* [Data to process]:

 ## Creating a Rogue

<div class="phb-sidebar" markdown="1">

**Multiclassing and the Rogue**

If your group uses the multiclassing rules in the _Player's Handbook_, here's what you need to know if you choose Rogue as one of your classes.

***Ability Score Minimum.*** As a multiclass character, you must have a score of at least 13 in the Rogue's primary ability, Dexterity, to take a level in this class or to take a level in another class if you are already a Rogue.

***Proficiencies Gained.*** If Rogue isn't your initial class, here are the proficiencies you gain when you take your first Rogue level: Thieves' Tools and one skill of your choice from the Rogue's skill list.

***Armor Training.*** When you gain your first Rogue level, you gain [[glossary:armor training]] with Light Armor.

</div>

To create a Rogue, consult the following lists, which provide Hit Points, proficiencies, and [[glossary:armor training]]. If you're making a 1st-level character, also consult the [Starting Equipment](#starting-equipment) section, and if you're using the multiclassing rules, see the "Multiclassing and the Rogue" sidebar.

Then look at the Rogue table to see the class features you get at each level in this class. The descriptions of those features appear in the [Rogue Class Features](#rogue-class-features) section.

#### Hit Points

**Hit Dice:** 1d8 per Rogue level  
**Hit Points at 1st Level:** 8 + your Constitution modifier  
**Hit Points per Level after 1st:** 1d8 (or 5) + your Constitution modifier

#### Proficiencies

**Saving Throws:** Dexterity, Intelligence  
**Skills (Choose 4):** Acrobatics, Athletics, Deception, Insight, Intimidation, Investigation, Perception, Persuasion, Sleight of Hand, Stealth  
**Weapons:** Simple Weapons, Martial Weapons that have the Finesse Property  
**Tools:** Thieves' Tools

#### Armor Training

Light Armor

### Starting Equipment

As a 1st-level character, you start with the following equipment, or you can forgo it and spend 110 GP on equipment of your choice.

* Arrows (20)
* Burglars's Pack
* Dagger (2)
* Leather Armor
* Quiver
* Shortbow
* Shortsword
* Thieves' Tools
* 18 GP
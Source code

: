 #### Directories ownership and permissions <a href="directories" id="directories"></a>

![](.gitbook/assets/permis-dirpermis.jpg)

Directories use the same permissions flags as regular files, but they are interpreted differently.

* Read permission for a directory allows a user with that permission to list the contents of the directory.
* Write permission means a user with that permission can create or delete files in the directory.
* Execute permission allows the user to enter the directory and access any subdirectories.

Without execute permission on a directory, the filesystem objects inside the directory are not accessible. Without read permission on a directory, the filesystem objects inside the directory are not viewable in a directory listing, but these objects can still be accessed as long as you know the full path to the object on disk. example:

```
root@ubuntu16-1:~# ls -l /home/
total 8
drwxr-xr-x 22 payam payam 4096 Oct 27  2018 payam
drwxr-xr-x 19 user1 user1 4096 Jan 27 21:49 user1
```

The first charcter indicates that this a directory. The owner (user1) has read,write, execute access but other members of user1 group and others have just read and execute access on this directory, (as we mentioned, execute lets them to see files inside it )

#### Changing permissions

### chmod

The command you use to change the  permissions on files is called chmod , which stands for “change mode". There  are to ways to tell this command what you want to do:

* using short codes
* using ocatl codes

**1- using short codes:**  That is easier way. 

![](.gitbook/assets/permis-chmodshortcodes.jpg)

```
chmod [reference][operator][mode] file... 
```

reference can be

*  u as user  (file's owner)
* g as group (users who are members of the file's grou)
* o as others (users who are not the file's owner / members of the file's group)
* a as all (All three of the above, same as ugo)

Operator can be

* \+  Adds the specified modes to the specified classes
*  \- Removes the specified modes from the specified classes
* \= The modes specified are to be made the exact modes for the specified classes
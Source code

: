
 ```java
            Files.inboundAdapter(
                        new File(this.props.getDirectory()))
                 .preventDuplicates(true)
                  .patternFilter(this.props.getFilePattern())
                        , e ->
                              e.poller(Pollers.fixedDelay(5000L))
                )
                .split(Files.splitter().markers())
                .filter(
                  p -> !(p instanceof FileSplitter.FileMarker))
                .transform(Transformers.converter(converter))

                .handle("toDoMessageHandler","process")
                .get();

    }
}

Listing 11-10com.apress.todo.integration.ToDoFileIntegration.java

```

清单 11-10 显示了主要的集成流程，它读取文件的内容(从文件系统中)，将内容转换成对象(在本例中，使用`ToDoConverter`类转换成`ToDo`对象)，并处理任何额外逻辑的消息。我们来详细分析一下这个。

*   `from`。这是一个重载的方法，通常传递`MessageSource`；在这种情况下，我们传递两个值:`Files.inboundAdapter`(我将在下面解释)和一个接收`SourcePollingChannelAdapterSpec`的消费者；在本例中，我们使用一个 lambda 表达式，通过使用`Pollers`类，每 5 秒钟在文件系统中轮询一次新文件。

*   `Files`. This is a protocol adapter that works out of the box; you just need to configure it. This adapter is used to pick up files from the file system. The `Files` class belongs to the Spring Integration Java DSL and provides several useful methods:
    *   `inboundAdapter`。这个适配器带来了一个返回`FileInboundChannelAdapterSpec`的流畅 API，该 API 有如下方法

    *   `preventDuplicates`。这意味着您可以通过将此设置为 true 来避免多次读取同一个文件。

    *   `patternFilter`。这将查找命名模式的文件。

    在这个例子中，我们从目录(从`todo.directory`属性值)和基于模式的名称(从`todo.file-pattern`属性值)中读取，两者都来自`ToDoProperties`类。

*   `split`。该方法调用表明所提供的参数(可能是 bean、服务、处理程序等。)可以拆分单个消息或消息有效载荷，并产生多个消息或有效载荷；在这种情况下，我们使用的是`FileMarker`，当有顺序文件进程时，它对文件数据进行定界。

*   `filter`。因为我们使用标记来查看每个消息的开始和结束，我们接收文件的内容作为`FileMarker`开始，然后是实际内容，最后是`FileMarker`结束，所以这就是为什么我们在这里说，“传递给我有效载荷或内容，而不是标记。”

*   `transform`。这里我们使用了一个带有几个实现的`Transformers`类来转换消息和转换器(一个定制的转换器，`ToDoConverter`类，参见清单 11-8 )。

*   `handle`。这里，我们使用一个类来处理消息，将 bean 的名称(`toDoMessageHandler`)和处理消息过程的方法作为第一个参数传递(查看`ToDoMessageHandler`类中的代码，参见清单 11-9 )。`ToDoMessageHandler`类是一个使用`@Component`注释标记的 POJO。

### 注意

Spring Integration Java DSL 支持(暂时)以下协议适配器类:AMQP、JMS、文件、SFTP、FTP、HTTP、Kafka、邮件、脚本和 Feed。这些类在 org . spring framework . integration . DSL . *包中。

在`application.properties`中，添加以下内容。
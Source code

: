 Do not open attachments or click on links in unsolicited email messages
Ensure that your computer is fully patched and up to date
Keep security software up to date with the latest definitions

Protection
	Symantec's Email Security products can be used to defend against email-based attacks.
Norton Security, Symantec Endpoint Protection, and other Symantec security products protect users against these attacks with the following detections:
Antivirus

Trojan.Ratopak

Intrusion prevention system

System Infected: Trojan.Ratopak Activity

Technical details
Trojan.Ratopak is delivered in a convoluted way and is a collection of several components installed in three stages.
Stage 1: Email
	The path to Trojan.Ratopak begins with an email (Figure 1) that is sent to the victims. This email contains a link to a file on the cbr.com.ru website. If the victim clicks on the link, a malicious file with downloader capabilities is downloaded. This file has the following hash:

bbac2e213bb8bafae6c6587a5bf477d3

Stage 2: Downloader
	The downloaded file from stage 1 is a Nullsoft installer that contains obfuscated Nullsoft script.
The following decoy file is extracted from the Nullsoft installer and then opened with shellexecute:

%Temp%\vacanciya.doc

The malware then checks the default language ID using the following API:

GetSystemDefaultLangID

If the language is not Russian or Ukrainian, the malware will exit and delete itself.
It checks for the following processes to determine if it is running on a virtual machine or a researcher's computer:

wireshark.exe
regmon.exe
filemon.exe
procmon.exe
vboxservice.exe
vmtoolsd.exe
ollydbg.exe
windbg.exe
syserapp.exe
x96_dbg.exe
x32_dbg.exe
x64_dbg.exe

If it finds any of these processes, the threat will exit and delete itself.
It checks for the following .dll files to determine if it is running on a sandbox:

* [Assignment]: Gather each line in the entries above where the string "downloaded" is found.

* [Your solution]:
	The path to Trojan.Ratopak begins with an email (Figure 1) that is sent to the victims. This email contains a link to a file on the cbr.com.ru website. If the victim clicks on the link, a malicious file with downloader capabilities is downloaded. This file has the following hash:
	The downloaded file from stage 1 is a Nullsoft installer that contains obfuscated Nullsoft script.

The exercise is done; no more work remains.